Source records:
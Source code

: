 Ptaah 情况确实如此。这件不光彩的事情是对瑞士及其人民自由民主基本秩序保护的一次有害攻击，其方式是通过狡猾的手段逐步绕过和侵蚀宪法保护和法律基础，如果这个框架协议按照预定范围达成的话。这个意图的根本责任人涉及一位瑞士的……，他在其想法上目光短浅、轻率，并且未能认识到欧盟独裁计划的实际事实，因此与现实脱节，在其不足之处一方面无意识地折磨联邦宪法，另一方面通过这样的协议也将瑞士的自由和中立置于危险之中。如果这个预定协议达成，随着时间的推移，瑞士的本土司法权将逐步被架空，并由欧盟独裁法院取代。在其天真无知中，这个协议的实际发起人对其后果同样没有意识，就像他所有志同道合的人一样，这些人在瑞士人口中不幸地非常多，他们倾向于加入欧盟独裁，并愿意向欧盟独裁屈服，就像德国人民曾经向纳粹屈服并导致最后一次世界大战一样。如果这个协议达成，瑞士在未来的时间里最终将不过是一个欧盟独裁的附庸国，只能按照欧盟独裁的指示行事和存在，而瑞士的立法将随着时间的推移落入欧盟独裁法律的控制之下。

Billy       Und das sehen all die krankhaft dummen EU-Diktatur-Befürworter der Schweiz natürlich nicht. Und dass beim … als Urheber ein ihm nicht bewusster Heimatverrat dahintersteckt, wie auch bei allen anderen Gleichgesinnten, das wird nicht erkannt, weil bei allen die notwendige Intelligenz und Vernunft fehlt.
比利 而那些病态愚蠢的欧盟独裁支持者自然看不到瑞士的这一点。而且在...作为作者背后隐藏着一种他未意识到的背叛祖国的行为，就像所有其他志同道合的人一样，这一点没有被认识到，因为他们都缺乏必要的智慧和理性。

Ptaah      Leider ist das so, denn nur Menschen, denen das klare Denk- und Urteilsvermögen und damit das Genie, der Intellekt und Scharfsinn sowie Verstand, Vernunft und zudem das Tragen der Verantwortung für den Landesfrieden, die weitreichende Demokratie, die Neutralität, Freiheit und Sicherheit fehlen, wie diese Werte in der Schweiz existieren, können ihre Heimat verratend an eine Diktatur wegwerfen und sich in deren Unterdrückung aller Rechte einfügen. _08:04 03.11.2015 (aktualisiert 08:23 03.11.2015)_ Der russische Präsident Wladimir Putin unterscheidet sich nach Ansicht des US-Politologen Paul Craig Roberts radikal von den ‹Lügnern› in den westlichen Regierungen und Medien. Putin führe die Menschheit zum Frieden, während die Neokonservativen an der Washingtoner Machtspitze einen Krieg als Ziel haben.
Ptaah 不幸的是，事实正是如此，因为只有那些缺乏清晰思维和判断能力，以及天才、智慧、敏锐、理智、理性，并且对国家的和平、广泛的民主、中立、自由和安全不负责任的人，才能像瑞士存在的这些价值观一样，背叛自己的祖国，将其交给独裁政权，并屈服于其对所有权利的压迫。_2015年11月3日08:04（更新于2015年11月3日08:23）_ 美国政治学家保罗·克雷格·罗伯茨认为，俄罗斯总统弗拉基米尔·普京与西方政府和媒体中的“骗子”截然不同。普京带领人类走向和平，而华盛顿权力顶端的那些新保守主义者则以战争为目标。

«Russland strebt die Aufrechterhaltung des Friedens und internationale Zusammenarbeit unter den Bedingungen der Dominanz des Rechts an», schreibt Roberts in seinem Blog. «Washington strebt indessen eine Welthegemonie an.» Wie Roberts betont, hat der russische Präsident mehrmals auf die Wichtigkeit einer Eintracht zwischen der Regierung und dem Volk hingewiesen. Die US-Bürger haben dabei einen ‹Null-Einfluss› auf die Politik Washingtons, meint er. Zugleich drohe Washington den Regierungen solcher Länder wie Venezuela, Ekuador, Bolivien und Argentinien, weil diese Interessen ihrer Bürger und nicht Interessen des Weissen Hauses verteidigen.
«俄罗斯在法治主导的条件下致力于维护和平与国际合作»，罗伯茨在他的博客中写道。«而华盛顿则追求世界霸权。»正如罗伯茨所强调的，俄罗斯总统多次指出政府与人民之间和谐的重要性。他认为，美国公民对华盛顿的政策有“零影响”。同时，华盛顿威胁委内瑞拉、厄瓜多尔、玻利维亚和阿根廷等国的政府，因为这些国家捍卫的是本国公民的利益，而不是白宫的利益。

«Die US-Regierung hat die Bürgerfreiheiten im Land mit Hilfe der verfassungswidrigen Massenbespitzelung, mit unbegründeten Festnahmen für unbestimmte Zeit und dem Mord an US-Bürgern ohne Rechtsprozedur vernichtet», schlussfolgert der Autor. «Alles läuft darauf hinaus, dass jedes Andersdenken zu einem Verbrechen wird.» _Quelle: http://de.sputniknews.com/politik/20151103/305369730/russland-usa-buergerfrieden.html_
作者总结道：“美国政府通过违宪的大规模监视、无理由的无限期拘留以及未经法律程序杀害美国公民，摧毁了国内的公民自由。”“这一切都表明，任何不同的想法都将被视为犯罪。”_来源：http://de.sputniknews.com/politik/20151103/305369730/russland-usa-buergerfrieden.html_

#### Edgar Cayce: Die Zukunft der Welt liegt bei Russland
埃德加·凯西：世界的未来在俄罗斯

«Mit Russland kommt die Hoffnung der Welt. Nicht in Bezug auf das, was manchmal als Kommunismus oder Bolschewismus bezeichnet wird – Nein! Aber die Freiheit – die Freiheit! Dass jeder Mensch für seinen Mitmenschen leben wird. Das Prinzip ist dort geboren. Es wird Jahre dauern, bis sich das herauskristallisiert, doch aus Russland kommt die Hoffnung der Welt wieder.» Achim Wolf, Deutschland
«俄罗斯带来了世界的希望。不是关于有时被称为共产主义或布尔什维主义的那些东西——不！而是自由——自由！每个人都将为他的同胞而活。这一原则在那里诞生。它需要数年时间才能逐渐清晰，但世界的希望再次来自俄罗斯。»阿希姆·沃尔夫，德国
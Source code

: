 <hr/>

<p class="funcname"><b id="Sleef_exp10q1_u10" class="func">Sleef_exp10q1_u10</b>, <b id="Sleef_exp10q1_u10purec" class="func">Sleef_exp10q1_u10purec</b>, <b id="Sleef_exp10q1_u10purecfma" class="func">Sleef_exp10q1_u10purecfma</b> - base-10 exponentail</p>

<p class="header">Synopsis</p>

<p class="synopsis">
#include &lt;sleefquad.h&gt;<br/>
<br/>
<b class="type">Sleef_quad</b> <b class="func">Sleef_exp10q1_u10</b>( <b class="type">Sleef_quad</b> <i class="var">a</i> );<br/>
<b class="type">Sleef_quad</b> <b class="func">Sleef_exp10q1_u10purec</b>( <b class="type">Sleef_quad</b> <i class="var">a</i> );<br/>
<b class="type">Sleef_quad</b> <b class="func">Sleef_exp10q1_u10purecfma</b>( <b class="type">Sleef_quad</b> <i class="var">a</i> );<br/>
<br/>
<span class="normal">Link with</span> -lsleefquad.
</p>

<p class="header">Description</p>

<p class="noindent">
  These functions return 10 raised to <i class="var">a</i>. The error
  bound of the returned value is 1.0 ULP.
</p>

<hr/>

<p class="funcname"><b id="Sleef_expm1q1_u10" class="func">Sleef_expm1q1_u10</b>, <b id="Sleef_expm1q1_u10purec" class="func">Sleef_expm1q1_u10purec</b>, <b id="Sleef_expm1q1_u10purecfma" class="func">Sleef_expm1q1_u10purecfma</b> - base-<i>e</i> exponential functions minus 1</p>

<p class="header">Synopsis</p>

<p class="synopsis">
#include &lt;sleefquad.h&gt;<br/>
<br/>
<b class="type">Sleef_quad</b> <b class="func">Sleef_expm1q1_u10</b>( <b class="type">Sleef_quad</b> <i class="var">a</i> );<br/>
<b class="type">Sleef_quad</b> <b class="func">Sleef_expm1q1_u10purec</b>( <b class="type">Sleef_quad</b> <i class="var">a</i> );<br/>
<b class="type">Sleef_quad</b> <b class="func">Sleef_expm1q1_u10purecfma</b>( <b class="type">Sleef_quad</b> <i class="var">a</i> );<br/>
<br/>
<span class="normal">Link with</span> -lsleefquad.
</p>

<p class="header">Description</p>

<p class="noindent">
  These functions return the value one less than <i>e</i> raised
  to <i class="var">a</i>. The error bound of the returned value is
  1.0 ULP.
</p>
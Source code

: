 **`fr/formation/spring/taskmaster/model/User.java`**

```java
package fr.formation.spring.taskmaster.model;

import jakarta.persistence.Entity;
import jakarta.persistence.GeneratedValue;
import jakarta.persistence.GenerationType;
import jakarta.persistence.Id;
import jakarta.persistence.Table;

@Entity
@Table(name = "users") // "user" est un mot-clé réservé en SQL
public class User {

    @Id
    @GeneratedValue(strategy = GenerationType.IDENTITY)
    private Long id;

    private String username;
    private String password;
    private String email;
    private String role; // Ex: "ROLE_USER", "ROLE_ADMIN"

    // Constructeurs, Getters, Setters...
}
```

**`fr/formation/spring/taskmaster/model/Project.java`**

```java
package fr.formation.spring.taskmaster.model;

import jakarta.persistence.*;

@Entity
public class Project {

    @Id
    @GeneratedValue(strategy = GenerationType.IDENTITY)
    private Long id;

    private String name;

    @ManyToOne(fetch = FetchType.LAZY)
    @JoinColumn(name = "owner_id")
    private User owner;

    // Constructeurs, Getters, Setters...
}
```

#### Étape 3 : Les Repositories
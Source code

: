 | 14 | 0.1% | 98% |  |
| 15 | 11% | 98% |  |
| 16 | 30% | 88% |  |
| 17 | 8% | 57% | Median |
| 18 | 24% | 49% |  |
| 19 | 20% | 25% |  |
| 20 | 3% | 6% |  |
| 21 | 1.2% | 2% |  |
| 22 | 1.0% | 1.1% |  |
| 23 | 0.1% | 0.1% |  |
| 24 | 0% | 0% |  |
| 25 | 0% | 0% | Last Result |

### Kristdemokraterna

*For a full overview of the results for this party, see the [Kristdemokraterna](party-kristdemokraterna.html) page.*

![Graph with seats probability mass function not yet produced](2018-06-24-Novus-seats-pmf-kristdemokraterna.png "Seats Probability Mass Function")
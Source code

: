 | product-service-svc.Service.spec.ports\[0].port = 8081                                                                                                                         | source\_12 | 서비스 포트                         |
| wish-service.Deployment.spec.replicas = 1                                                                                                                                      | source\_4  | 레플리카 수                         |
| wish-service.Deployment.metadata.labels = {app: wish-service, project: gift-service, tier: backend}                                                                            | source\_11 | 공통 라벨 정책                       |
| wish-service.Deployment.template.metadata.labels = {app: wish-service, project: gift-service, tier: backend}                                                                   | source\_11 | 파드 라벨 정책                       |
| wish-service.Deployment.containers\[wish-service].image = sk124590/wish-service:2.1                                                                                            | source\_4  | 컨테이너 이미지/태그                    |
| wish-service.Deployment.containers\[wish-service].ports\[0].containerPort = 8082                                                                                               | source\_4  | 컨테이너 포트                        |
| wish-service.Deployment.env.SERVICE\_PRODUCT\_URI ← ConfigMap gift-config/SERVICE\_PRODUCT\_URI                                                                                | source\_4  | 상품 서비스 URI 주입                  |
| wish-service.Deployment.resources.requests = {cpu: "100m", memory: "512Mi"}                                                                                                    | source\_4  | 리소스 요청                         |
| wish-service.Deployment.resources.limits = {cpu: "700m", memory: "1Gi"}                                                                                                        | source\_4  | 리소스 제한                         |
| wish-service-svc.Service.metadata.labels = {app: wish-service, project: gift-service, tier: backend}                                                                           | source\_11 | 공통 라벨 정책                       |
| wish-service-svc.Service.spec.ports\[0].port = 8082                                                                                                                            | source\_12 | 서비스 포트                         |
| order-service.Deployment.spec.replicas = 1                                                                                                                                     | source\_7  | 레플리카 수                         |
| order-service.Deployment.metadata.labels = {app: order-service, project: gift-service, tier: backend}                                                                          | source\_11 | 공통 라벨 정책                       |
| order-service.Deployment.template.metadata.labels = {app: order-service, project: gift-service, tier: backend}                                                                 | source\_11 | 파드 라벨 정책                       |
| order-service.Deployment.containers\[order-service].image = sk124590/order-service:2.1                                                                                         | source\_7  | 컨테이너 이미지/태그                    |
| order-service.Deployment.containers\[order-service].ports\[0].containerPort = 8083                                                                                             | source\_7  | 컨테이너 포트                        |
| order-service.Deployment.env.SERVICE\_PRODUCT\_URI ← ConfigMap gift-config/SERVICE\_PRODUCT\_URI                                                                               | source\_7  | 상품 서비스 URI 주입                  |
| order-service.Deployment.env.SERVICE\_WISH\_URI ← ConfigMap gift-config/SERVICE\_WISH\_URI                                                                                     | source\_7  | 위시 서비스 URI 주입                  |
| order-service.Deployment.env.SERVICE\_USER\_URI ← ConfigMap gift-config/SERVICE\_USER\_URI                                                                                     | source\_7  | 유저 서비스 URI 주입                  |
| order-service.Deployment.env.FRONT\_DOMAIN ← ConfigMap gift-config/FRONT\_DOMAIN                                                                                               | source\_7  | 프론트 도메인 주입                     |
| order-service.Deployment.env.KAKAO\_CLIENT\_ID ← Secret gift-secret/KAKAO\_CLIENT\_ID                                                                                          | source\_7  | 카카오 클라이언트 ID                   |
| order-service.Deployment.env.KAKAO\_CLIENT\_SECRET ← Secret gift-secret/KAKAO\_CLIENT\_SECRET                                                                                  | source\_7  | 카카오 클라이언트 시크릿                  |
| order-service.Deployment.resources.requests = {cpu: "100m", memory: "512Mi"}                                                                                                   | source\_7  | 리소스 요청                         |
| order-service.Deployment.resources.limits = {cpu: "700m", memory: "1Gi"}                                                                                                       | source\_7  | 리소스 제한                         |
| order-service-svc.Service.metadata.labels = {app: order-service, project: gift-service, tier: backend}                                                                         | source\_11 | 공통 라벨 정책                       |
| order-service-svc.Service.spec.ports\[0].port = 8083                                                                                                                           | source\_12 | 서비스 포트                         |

DIRECTIONS FOR THIS TASK:
Search each line of the data above for "레플리카", and copy the lines where it occurs.

WRITTEN REPLY:
| wish-service.Deployment.spec.replicas = 1                                                                                                                                      | source\_4  | 레플리카 수                         |
| order-service.Deployment.spec.replicas = 1                                                                                                                                     | source\_7  | 레플리카 수                         |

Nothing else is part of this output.